## PROMPT
Find where "### 12. Контактирајте со нас" occurs in the data below, and retype that line and every later line exactly.

=== THE DATA ===

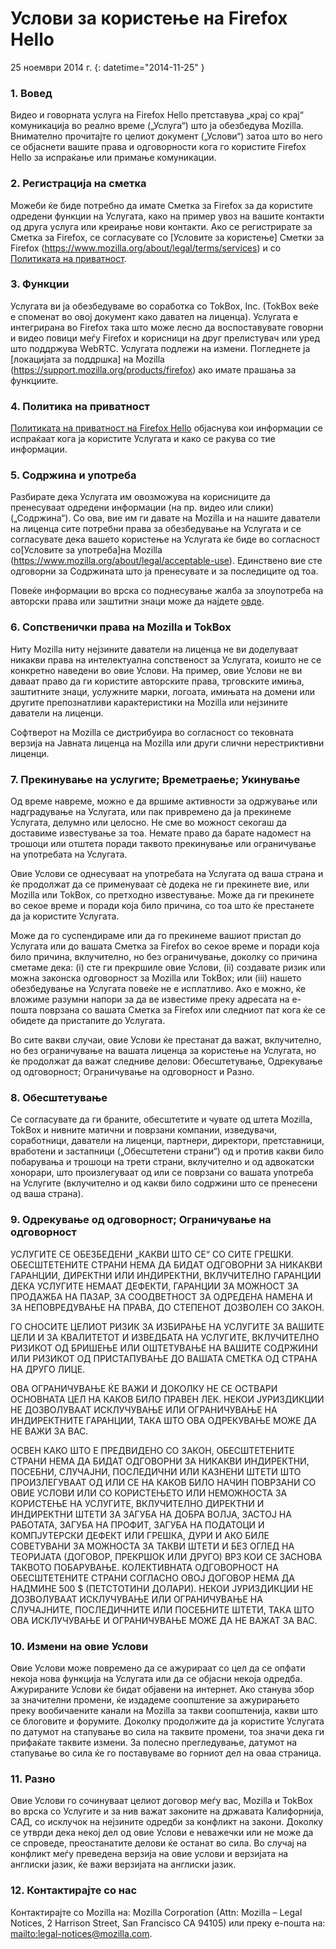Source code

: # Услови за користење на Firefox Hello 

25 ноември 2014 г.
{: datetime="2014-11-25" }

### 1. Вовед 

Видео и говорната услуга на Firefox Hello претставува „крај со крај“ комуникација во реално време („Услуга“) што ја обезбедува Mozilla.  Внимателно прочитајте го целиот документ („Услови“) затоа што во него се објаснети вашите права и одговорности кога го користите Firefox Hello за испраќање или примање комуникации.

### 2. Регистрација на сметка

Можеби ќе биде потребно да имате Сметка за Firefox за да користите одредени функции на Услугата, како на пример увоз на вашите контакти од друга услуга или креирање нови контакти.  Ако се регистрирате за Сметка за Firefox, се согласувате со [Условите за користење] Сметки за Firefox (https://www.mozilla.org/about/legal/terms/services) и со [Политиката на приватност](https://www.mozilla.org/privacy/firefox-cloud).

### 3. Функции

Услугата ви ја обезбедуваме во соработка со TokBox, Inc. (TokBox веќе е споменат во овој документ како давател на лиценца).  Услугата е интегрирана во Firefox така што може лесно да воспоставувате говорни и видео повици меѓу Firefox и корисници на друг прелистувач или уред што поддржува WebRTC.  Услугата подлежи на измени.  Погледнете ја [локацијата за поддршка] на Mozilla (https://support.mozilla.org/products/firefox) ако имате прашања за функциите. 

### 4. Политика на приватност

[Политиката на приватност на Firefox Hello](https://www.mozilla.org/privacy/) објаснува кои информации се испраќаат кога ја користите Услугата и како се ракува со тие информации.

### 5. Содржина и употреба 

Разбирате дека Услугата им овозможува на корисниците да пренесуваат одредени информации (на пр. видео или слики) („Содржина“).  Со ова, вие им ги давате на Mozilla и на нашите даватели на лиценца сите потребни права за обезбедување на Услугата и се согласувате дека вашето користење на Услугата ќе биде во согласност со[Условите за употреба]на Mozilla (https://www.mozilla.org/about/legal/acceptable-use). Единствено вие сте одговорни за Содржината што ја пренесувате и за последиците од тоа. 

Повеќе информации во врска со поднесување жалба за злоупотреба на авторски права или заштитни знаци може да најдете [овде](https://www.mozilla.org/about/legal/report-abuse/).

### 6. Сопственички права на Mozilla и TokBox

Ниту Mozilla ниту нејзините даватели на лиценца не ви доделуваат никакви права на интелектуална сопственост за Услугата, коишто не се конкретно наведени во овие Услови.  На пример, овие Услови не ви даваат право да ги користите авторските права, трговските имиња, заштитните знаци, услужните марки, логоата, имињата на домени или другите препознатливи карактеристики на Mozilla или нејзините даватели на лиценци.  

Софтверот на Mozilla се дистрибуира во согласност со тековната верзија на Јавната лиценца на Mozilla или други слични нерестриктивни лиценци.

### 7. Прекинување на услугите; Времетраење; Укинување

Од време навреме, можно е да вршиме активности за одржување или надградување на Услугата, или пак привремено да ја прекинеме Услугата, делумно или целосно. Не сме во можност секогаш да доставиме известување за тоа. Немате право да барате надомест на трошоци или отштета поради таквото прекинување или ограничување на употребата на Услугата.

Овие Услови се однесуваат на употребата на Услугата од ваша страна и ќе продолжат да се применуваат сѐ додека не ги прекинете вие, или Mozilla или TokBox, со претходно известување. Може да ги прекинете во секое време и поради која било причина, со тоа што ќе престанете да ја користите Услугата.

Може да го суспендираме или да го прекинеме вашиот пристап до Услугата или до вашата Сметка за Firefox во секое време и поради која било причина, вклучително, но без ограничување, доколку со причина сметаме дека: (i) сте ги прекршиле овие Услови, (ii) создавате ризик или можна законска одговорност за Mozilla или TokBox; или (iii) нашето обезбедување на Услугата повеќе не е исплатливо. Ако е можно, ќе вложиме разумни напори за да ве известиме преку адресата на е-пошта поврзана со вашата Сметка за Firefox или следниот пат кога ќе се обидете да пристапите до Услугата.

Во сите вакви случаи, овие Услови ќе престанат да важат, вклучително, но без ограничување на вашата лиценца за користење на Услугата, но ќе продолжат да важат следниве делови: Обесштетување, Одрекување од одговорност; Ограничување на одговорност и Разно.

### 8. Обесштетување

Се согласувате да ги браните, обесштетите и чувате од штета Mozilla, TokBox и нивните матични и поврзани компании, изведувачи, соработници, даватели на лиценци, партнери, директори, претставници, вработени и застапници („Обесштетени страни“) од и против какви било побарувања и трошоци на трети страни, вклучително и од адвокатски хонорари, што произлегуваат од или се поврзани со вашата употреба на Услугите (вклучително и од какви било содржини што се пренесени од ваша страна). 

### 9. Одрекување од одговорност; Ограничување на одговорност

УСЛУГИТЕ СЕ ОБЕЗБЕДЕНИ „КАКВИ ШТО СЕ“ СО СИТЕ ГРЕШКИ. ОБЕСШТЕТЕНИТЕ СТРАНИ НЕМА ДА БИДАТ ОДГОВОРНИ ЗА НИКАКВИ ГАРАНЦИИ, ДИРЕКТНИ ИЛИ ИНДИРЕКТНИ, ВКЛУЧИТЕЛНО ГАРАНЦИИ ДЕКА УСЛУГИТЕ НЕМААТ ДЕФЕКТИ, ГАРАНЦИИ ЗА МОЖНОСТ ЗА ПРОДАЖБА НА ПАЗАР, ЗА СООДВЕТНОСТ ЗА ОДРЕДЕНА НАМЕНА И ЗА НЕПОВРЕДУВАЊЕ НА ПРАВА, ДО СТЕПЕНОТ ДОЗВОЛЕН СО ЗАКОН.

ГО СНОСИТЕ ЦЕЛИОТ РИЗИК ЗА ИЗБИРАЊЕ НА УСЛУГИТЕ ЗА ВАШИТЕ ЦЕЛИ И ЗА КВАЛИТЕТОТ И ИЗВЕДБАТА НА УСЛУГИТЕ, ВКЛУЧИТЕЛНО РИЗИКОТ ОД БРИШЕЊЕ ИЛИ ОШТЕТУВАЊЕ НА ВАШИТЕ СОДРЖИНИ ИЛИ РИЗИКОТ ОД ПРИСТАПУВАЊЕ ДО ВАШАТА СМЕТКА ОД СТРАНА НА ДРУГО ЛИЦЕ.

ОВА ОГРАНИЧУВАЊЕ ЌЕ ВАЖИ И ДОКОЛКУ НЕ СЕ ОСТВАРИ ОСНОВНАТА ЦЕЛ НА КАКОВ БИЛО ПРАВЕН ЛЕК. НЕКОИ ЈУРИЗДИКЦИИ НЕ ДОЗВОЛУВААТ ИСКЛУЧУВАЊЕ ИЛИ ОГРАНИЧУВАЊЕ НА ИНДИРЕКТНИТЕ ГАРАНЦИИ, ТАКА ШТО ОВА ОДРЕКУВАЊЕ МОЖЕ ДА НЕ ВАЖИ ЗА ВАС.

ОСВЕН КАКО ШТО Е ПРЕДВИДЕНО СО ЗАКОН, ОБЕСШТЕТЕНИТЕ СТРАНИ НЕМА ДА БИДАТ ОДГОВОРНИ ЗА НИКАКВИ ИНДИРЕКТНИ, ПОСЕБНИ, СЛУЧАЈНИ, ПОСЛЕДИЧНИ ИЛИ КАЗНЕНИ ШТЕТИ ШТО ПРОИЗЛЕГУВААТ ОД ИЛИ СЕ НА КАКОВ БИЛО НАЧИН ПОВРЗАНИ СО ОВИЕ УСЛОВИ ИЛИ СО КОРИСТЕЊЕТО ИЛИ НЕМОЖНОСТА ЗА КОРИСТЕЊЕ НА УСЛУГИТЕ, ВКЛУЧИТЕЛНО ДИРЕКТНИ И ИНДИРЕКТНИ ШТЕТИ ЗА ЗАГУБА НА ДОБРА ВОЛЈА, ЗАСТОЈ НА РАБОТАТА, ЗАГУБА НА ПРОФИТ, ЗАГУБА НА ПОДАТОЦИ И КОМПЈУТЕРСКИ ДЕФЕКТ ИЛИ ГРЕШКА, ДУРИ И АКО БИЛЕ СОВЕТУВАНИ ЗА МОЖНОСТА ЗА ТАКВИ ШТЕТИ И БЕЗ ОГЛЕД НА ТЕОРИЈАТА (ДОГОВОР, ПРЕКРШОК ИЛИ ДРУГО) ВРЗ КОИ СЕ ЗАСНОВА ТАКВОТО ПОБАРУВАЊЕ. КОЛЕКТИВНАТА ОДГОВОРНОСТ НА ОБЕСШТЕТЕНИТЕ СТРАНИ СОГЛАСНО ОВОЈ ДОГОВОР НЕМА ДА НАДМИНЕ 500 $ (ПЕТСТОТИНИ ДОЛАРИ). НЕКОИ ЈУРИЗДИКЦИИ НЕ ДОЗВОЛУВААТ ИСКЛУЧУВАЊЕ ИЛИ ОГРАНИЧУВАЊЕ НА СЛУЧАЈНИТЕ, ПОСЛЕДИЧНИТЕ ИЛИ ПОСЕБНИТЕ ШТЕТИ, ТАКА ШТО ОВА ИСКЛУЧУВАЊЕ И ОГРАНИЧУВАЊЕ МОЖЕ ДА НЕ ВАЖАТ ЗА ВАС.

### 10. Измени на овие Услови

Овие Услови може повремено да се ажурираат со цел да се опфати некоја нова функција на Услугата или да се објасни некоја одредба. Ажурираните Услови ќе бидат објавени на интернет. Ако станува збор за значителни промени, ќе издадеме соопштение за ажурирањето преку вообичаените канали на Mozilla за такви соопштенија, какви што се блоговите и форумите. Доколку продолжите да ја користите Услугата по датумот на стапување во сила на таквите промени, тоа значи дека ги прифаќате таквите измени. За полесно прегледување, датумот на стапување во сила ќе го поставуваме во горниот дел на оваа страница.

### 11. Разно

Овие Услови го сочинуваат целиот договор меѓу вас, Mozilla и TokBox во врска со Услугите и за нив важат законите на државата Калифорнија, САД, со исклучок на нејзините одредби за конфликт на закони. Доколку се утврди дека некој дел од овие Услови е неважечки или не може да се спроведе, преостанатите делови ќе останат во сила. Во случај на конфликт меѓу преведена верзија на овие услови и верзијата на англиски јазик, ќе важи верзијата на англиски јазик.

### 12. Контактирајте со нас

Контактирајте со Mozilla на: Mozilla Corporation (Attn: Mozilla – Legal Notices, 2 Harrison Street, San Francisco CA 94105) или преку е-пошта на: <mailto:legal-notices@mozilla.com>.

===

## RESPONSE TO THIS EXERCISE
### 12. Контактирајте со нас

Контактирајте со Mozilla на: Mozilla Corporation (Attn: Mozilla – Legal Notices, 2 Harrison Street, San Francisco CA 94105) или преку е-пошта на: <mailto:legal-notices@mozilla.com>.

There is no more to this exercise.